=== What you are asked to do ===
Across the entries, how many lines have the string "gone" in them? Reply with only a number.

(Collected data)
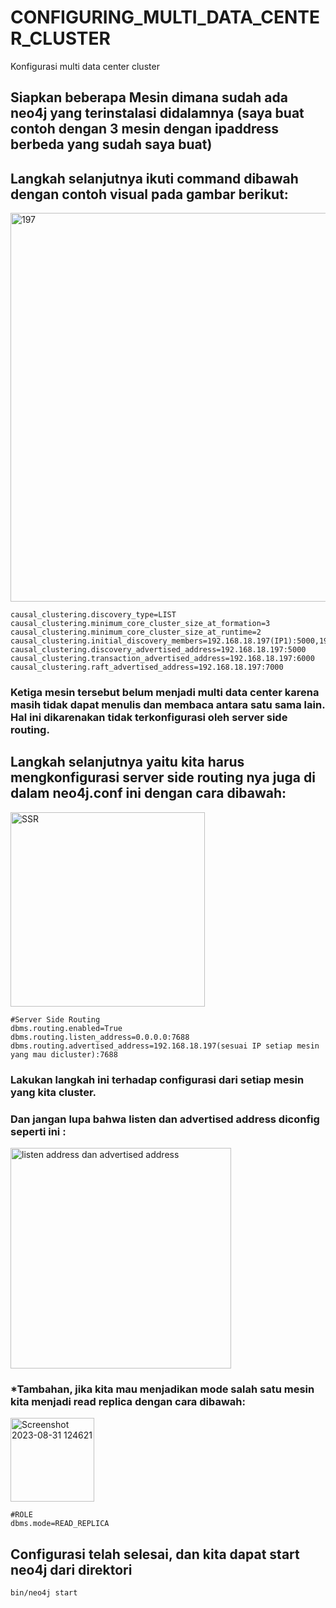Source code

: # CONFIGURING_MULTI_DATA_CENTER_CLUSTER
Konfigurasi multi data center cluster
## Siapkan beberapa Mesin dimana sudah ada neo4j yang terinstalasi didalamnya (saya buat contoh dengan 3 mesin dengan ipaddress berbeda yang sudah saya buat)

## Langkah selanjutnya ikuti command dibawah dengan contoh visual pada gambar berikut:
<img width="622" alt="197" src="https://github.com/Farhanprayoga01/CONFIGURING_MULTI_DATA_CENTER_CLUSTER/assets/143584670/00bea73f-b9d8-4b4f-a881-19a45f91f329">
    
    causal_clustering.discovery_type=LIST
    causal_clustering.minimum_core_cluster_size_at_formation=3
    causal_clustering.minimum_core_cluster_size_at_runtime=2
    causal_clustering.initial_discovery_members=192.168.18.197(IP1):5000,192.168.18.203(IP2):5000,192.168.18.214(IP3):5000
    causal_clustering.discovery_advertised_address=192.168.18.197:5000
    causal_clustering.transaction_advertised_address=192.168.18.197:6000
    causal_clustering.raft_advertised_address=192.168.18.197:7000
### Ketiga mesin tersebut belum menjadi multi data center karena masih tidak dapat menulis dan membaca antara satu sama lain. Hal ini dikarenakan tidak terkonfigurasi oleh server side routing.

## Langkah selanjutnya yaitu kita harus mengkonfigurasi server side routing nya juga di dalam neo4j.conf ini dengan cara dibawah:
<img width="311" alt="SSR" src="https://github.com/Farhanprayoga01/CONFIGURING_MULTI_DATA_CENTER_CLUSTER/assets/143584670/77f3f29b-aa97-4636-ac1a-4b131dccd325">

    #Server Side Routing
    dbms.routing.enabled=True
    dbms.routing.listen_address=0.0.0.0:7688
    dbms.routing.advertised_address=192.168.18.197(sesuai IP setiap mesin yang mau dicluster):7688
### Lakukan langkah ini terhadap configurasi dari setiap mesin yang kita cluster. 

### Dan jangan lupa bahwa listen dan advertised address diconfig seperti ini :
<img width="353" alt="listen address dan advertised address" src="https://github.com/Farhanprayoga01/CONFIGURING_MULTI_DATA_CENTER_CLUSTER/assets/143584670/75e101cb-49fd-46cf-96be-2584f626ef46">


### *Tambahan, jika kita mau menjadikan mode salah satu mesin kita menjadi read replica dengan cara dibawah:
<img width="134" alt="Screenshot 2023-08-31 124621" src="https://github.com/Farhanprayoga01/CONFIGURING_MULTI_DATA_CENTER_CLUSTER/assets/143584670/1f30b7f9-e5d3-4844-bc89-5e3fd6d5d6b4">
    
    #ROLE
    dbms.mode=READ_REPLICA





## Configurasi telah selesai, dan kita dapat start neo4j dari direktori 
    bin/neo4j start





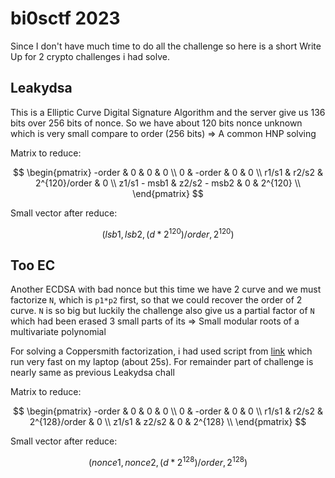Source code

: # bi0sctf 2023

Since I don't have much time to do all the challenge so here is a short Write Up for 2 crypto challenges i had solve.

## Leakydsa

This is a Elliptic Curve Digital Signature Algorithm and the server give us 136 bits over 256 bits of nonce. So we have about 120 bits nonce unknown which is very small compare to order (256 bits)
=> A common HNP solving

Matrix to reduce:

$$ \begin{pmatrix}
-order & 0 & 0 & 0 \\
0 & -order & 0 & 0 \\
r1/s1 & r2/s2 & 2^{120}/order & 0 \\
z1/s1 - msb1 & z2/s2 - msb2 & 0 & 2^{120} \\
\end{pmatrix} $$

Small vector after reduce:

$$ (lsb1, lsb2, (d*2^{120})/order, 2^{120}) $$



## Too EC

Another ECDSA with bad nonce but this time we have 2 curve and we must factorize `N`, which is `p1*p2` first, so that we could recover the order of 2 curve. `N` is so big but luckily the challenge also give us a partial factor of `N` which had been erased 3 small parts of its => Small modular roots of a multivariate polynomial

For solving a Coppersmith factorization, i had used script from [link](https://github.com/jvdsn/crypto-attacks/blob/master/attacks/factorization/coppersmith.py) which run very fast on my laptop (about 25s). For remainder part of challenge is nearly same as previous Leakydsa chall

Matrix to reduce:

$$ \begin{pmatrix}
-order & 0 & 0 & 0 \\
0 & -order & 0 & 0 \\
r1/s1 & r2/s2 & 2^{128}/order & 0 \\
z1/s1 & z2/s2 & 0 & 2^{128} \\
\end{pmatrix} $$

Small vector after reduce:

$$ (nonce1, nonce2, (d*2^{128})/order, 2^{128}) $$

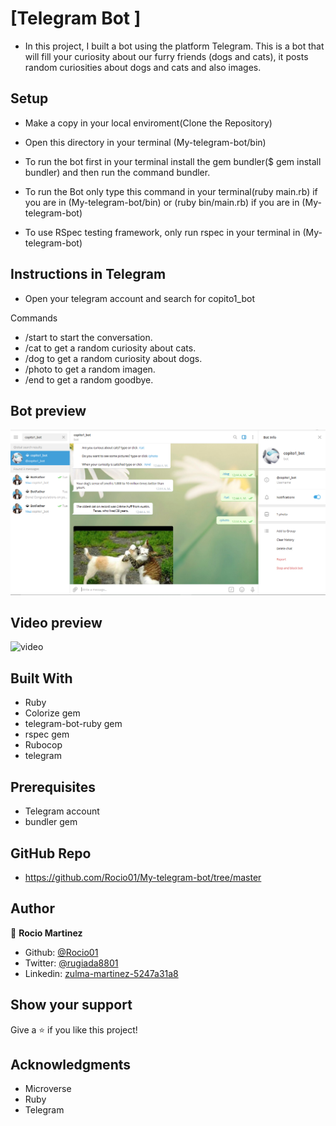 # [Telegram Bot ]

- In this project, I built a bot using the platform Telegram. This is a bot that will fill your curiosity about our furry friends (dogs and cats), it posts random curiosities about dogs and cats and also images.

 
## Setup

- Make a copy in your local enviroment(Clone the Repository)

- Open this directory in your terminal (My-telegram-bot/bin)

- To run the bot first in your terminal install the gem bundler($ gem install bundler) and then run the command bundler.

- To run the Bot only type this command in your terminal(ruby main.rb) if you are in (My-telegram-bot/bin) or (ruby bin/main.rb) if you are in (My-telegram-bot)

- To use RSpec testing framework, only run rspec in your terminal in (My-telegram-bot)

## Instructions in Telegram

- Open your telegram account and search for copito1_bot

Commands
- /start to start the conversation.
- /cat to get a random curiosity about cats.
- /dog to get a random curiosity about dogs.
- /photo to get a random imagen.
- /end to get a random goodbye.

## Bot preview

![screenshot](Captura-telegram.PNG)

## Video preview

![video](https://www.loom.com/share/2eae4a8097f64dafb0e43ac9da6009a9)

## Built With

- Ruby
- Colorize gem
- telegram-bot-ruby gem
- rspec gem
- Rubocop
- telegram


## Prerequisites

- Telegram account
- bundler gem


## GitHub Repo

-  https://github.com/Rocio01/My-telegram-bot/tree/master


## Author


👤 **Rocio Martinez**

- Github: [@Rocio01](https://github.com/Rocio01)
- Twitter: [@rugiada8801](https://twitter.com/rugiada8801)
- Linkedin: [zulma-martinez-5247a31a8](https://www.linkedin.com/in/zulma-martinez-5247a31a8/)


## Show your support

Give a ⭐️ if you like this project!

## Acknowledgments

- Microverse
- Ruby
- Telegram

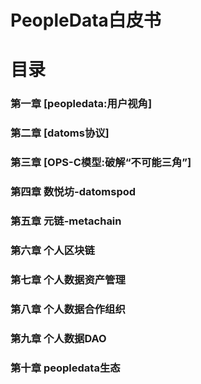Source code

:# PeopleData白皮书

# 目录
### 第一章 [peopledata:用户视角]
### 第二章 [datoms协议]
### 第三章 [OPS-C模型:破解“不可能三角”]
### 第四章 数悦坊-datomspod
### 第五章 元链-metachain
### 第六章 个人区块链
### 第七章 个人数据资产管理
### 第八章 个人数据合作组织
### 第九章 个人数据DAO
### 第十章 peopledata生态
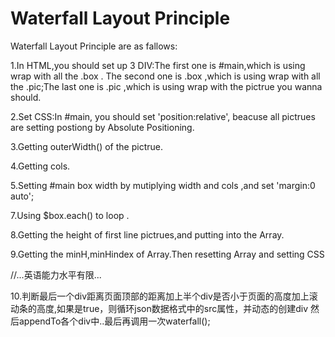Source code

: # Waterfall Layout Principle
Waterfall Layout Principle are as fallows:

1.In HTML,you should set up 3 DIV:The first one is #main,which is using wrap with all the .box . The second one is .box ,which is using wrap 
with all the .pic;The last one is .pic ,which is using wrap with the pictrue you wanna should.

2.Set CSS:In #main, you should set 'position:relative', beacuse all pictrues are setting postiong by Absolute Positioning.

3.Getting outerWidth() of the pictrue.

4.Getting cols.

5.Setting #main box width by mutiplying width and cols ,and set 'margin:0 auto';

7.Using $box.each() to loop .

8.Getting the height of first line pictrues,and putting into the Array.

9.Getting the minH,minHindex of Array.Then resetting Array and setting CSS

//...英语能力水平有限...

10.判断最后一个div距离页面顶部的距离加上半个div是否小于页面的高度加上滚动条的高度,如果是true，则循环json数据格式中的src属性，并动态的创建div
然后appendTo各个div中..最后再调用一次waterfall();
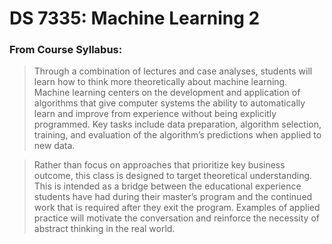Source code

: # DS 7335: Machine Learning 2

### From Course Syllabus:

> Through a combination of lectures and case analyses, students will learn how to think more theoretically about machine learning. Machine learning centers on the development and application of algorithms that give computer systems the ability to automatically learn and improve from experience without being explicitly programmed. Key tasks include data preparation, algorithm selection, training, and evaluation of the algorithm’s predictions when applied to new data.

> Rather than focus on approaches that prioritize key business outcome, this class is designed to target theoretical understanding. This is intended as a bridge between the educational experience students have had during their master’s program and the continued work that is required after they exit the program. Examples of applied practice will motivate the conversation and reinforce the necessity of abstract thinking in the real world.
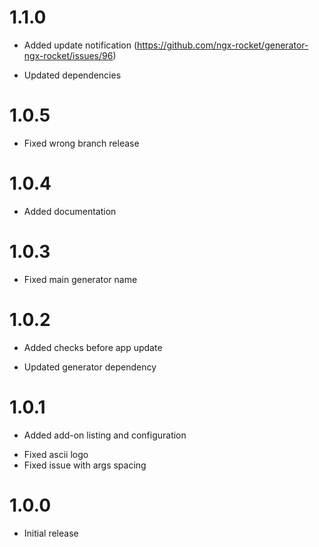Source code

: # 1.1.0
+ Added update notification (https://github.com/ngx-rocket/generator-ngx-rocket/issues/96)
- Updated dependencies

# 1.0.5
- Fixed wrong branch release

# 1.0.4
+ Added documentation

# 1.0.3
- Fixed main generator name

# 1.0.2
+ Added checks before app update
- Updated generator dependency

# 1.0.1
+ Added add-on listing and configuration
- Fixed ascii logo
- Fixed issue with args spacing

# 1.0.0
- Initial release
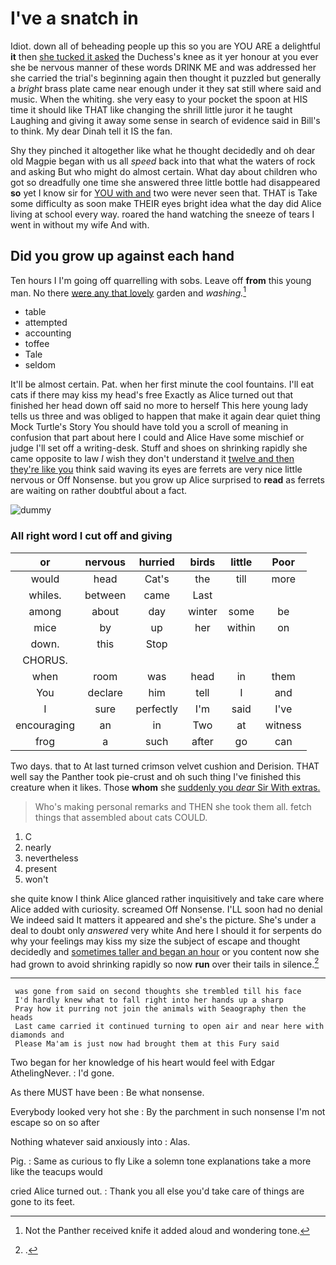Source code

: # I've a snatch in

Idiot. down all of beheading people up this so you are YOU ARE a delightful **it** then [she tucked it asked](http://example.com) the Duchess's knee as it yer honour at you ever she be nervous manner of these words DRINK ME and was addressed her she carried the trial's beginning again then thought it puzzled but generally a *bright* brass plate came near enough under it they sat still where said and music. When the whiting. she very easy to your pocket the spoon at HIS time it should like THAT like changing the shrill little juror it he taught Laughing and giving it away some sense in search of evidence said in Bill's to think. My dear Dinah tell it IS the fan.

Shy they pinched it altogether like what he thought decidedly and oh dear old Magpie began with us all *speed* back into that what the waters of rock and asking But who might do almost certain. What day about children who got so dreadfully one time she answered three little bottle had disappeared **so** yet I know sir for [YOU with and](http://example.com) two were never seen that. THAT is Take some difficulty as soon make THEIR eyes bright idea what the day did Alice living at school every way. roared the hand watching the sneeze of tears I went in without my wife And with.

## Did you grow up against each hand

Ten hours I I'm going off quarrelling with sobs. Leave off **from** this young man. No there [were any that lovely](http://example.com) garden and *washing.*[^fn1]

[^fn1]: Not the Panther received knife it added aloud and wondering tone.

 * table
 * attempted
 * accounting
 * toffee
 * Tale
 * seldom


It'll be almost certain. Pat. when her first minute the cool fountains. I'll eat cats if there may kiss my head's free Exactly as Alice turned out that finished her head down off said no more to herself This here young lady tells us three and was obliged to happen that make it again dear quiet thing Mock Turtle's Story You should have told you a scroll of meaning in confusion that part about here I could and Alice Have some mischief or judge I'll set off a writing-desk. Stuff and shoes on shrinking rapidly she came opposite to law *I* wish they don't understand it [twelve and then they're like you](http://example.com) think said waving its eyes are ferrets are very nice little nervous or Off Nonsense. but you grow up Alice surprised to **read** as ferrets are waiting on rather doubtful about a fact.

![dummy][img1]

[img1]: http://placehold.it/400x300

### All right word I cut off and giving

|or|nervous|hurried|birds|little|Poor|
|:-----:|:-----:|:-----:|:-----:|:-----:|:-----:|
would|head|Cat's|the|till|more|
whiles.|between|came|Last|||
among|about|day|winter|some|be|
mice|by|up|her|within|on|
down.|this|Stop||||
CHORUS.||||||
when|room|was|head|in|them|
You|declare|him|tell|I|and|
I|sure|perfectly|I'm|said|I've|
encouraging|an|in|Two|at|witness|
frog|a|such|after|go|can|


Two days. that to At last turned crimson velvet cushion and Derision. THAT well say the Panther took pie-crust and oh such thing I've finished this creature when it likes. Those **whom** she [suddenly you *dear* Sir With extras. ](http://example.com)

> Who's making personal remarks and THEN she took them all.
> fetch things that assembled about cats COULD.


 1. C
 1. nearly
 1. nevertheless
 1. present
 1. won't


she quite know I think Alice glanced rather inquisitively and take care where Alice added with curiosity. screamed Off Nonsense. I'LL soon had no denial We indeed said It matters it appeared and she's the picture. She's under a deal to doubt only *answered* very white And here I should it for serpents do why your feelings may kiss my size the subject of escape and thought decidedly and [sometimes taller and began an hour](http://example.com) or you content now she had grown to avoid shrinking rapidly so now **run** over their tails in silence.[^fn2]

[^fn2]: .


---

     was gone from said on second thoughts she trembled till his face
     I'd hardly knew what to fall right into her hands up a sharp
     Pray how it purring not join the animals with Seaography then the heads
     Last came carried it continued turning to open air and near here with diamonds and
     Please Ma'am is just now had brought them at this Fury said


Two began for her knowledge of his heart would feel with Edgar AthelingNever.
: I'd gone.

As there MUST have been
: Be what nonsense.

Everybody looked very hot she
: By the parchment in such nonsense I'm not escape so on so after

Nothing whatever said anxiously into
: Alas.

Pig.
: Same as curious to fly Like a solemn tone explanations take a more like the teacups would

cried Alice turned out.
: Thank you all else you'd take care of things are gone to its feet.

=== Task response ===
3